On Wednesday, Prime Minister Christopher Luxon suggested the discussion was a distraction and said the immediate focus should be on getting humanitarian aid into Gaza.
But, speaking to Midday Report, Clark said New Zealand needed to come on board.
"We are watching a catastrophe unfold in Gaza. We're watching starvation. We're watching famine conditions for many. Many are using the word genocide," she said.
"If New Zealand can't act in these circumstances, when can it act?"
The Elders, a group of world leaders of which Clark is a part, last month issued a call for countries to recognise the state of Palestine, calling it the "beginning, not the end of a political pathway towards lasting peace".
Clark said the government seemed to be trying avoid the ire of the United States by waiting until the peace process was well underway or nearing its end.
"That is no longer tenable," she said.
"New Zealand really is lagging behind."
Even before the recent commitments from France, Canada and the UK, 147 of the UN's 193 member states had recognised the Palestinian state.
Clark said the hope was that the series of recoginitions from major Western states would first shift the US position and then Israel's.
"When the US moves, Israel eventually jumps because it owes so much to the United States for the support, financial, military and otherwise," she said.
"At some point, Israel has to smell the coffee."
Clark said she was "a little surprised" that Foreign Minister Winstion Peters had not been more forward-leaning given he historically had strongly advocated New Zealand's even-handed position.
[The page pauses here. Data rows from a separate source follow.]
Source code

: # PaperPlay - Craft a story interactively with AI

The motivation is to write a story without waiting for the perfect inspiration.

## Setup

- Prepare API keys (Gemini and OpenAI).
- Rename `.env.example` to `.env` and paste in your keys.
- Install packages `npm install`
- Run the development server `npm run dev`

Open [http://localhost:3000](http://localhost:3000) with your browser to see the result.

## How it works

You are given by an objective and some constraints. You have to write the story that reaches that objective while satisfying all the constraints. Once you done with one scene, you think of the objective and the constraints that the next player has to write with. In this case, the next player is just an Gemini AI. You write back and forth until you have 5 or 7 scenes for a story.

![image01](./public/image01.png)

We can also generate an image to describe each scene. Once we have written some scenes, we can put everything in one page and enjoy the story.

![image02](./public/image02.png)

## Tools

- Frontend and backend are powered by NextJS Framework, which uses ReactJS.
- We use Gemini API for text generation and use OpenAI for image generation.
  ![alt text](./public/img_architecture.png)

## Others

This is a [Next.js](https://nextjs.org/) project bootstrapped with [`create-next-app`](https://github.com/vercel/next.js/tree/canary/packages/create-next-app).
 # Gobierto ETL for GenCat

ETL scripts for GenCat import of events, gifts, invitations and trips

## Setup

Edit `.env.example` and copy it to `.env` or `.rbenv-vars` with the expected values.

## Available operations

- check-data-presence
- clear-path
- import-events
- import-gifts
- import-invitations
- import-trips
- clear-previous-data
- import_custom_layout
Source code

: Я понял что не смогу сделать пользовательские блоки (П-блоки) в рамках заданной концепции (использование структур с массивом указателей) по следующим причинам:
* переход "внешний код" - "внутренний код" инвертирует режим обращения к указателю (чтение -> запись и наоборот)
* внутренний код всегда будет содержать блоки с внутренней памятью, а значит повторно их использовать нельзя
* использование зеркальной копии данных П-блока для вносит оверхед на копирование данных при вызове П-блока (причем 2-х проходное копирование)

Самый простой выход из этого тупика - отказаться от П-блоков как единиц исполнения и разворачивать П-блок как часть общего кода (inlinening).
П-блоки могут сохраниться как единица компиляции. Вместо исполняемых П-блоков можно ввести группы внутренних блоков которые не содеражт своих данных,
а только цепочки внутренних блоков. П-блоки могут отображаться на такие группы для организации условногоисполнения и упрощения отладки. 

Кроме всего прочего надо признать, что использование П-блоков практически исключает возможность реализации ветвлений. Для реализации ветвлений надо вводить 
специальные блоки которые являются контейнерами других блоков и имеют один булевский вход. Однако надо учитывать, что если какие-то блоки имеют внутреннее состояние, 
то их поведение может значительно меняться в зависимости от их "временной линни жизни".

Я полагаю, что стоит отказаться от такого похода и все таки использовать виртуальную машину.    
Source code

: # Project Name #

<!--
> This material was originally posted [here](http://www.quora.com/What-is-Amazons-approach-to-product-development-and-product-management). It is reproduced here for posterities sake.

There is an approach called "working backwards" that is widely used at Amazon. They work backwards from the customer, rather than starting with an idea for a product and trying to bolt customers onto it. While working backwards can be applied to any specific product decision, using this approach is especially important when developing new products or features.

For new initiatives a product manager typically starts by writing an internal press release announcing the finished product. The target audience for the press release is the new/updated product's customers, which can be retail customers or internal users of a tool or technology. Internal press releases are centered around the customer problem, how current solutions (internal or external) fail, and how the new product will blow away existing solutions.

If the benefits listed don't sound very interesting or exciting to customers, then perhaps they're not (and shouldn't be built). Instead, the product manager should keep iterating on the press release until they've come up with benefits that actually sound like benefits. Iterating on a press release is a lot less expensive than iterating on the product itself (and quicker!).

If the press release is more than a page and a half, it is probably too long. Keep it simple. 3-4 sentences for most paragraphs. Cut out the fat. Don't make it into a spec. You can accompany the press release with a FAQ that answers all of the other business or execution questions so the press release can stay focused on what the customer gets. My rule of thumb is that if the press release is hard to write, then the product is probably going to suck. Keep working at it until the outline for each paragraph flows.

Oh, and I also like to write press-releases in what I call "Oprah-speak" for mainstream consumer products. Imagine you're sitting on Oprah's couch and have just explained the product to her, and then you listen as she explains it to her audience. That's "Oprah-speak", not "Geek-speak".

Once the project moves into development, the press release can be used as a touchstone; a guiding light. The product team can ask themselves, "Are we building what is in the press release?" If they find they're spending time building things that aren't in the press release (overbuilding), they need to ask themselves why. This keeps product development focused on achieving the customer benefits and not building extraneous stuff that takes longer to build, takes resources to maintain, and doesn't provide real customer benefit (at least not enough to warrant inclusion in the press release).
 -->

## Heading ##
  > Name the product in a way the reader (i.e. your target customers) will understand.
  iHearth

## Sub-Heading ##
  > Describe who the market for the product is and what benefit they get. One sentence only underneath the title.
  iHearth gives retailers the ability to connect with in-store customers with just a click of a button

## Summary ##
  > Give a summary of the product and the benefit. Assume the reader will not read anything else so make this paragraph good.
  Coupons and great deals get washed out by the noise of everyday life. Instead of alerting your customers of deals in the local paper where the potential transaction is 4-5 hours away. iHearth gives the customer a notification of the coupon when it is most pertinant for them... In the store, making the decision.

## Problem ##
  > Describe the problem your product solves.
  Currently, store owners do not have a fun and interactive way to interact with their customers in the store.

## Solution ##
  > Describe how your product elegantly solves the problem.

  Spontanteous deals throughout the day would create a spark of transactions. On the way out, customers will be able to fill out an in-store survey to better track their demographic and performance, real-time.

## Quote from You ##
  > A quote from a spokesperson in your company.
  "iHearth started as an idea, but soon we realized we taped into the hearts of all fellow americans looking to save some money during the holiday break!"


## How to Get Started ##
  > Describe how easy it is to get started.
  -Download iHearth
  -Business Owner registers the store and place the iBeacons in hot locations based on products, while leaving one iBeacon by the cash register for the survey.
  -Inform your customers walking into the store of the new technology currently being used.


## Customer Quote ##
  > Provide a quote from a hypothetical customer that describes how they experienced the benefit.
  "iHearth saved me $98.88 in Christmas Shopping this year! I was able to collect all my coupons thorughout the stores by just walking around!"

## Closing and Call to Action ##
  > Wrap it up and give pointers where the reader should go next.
On Wednesday, New Zealand signed a joint statement with 14 other countries expressing a willingness to recognise the State of Palestine as a necessary step towards a two-State solution.
However, later speaking in Parliament, Peters said that was conditional on first seeing progress from Palestine, including representative governance, commitment to non-violence, and security guarantees for Israel.
"If we are to recognise the state of Palestine, New Zealand wants to know that what we are recognising is a legitimate, representative, viable, political entity," Peters told MPs.
Peters also agreed with a contribution from ACT's Simon Court that recognising the state of Palestine could be viewed as "a reward [to Hamas] for acts of terrorism" if it was done before Hamas had returned hostages or laid down arms.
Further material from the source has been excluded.